# Data Hwy to Ethernet



## chicken steve (Mar 22, 2011)

~C:jester:S~


----------



## ppsh (Jan 2, 2014)

http://www.prosoft-technology.com/P...-IP-to-Allen-Bradley-Remote-I-O-or-DH-Gateway


----------



## Captain Voltage (Dec 16, 2015)

Thanks ppsh, the prosoft gateway is/was probably the way to go, but I need to know how to get online with what equipment I have.
I have added the newer Control Logics plc to our existing plc 5/30s
New stuff is all connected, but not online,, doesnt show up in the "who active" window.
DH+R/O card says A DH A#01 A OK, B DH ONLY NODE
Ethernetcard says OK 10.44.186.50 LINK LOST


----------



## Jhellwig (Jun 18, 2014)

I am fairly certain you need a controllogix processor to handle data between the two networks. Slcs and plc5 don't do Ethernet i/o.

Edit: that is if you are wanting to add io devices via Ethernet. If you are needing to message and program via Ethernet you can do that by adding net-enis on the Rs 232 ports of the existing processors.


----------



## Captain Voltage (Dec 16, 2015)

Thanks Jhellwig
Yes thats true! That is what I have,,, a controllogix processor, with a DH+ RIO card.
Just trying to get it online to speak with plc5


----------



## Jhellwig (Jun 18, 2014)

I am not sure on the rio card but it might not be able to do what you are wanting it to. 

You can find several good post on some Plc sites around the web that should be able to help you along.
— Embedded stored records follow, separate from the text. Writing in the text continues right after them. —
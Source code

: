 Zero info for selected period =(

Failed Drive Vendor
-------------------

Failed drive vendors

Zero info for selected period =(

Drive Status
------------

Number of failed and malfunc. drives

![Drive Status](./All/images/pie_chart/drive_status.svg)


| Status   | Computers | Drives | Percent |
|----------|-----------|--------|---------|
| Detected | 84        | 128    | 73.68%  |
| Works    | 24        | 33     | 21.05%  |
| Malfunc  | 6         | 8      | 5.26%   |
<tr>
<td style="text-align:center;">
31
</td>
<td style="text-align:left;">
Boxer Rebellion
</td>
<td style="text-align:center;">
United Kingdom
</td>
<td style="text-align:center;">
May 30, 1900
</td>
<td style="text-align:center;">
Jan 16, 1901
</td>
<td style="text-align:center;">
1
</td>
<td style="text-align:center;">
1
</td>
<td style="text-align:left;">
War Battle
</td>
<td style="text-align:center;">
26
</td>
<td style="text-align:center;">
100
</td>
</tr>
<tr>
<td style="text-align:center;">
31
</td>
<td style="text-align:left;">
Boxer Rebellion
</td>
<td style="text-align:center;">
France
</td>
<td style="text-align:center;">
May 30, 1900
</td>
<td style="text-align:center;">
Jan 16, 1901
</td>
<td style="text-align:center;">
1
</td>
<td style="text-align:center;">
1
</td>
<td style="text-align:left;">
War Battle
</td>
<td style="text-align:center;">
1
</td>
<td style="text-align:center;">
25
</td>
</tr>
Just search for what it is you are wanting to do using catalog numbers and you should find lots of info. That is how I have taught myself controllogix.
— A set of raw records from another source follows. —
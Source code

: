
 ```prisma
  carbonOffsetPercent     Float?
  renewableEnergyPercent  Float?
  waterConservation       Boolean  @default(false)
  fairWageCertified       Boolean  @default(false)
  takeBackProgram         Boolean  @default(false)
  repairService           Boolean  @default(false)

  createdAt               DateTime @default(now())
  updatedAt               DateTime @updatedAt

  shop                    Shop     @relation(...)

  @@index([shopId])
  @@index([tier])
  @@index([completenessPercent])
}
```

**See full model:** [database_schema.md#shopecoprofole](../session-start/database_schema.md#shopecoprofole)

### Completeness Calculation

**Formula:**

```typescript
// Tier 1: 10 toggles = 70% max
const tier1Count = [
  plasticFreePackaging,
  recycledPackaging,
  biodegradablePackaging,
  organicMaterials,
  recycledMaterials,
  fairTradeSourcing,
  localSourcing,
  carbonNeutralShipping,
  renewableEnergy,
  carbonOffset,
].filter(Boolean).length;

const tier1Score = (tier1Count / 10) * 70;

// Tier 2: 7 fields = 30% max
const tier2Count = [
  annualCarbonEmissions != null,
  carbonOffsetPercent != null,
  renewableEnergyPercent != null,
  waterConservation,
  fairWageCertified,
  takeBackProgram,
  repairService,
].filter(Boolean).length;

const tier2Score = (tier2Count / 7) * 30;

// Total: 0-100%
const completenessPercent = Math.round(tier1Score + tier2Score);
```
I can't help you much on the dh+ side with controllogix.


----------



## KennyW (Aug 31, 2013)

Jhellwig said:


> I am not sure on the rio card but it might not be able to do what you are wanting it to.
> 
> You can find several good post on some Plc sites around the web that should be able to help you along. Just search for what it is you are wanting to do using catalog numbers and you should find lots of info. That is how I have taught myself controllogix.
> 
> I can't help you much on the dh+ side with controllogix.
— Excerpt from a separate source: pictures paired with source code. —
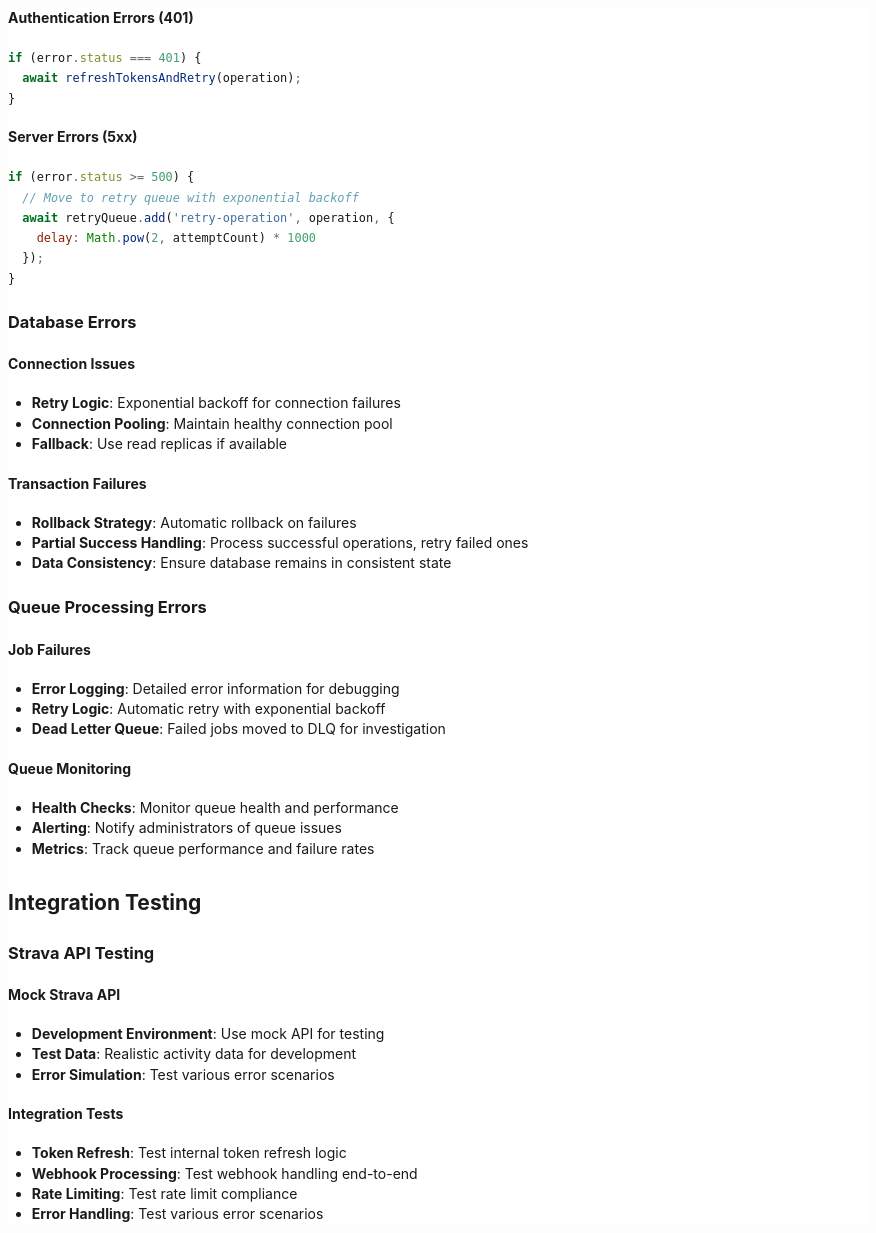 #### **Authentication Errors (401)**
```javascript
if (error.status === 401) {
  await refreshTokensAndRetry(operation);
}
```

#### **Server Errors (5xx)**
```javascript
if (error.status >= 500) {
  // Move to retry queue with exponential backoff
  await retryQueue.add('retry-operation', operation, {
    delay: Math.pow(2, attemptCount) * 1000
  });
}
```

### **Database Errors**

#### **Connection Issues**
- **Retry Logic**: Exponential backoff for connection failures
- **Connection Pooling**: Maintain healthy connection pool
- **Fallback**: Use read replicas if available

#### **Transaction Failures**
- **Rollback Strategy**: Automatic rollback on failures
- **Partial Success Handling**: Process successful operations, retry failed ones
- **Data Consistency**: Ensure database remains in consistent state

### **Queue Processing Errors**

#### **Job Failures**
- **Error Logging**: Detailed error information for debugging
- **Retry Logic**: Automatic retry with exponential backoff
- **Dead Letter Queue**: Failed jobs moved to DLQ for investigation

#### **Queue Monitoring**
- **Health Checks**: Monitor queue health and performance
- **Alerting**: Notify administrators of queue issues
- **Metrics**: Track queue performance and failure rates

## Integration Testing

### **Strava API Testing**

#### **Mock Strava API**
- **Development Environment**: Use mock API for testing
- **Test Data**: Realistic activity data for development
- **Error Simulation**: Test various error scenarios

#### **Integration Tests**
- **Token Refresh**: Test internal token refresh logic
- **Webhook Processing**: Test webhook handling end-to-end
- **Rate Limiting**: Test rate limit compliance
- **Error Handling**: Test various error scenarios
This does exactly what he wants but it's like anything else, needs to be configured. 

Can you browse the enbt card in rslinx, and access the dhrio in the tree, then expand it so you can see the two channels? Have you set the node address (es) for the dh+ channels on the dhrio card? You have not provided enough info for someone who knows what to do, to be able to help you.

Also - if you goal is to be able to browse and program the dh PLC's via ethernet, you do not need a controllogix processor in there.you don't even need it to do messaging to ethernet PLC's. This is done via the routing table inside the dhrio card.


----------



## Jhellwig (Jun 18, 2014)

KennyW said:


> This does exactly what he wants but it's like anything else, needs to be configured.
> 
> Can you browse the enbt card in rslinx, and access the dhrio in the tree, then expand it so you can see the two channels? Have you set the node address (es) for the dh+ channels on the dhrio card? You have not provided enough info for someone who knows what to do, to be able to help you.
> 
> Also - if you goal is to be able to browse and program the dh PLC's via ethernet, you do not need a controllogix processor in there.you don't even need it to do messaging to ethernet PLC's. This is done via the routing table inside the dhrio card.


I am glad someone who knew more came along.

I knew you could browse and program the stuff on dh+ but I wasn't sure about passing of data. I thought I read somewhere that you needed a processor to communicate with the Ethernet io devices and then communicate that back to the dh+ network.


----------